Exercise requirements:
Work out how many lines in the material below hold "reactGridReady", then give only that number.

Data provided:

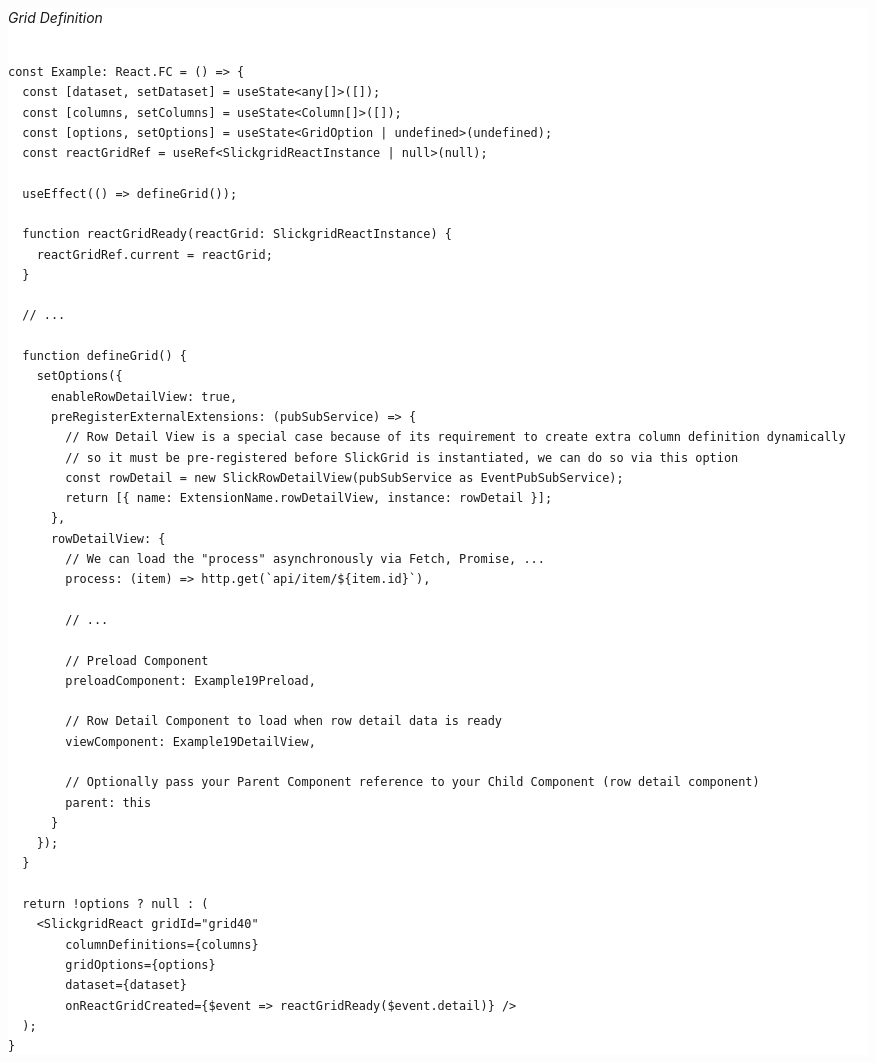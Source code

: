 ###### Grid Definition
```tsx
const Example: React.FC = () => {
  const [dataset, setDataset] = useState<any[]>([]);
  const [columns, setColumns] = useState<Column[]>([]);
  const [options, setOptions] = useState<GridOption | undefined>(undefined);
  const reactGridRef = useRef<SlickgridReactInstance | null>(null);

  useEffect(() => defineGrid());

  function reactGridReady(reactGrid: SlickgridReactInstance) {
    reactGridRef.current = reactGrid;
  }

  // ...

  function defineGrid() {
    setOptions({
      enableRowDetailView: true,
      preRegisterExternalExtensions: (pubSubService) => {
        // Row Detail View is a special case because of its requirement to create extra column definition dynamically
        // so it must be pre-registered before SlickGrid is instantiated, we can do so via this option
        const rowDetail = new SlickRowDetailView(pubSubService as EventPubSubService);
        return [{ name: ExtensionName.rowDetailView, instance: rowDetail }];
      },
      rowDetailView: {
        // We can load the "process" asynchronously via Fetch, Promise, ...
        process: (item) => http.get(`api/item/${item.id}`),

        // ...
        
        // Preload Component
        preloadComponent: Example19Preload,

        // Row Detail Component to load when row detail data is ready
        viewComponent: Example19DetailView,

        // Optionally pass your Parent Component reference to your Child Component (row detail component)
        parent: this
      }
    });
  }

  return !options ? null : (
    <SlickgridReact gridId="grid40"
        columnDefinitions={columns}
        gridOptions={options}
        dataset={dataset}
        onReactGridCreated={$event => reactGridReady($event.detail)} />
  );
}
```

Response area:
2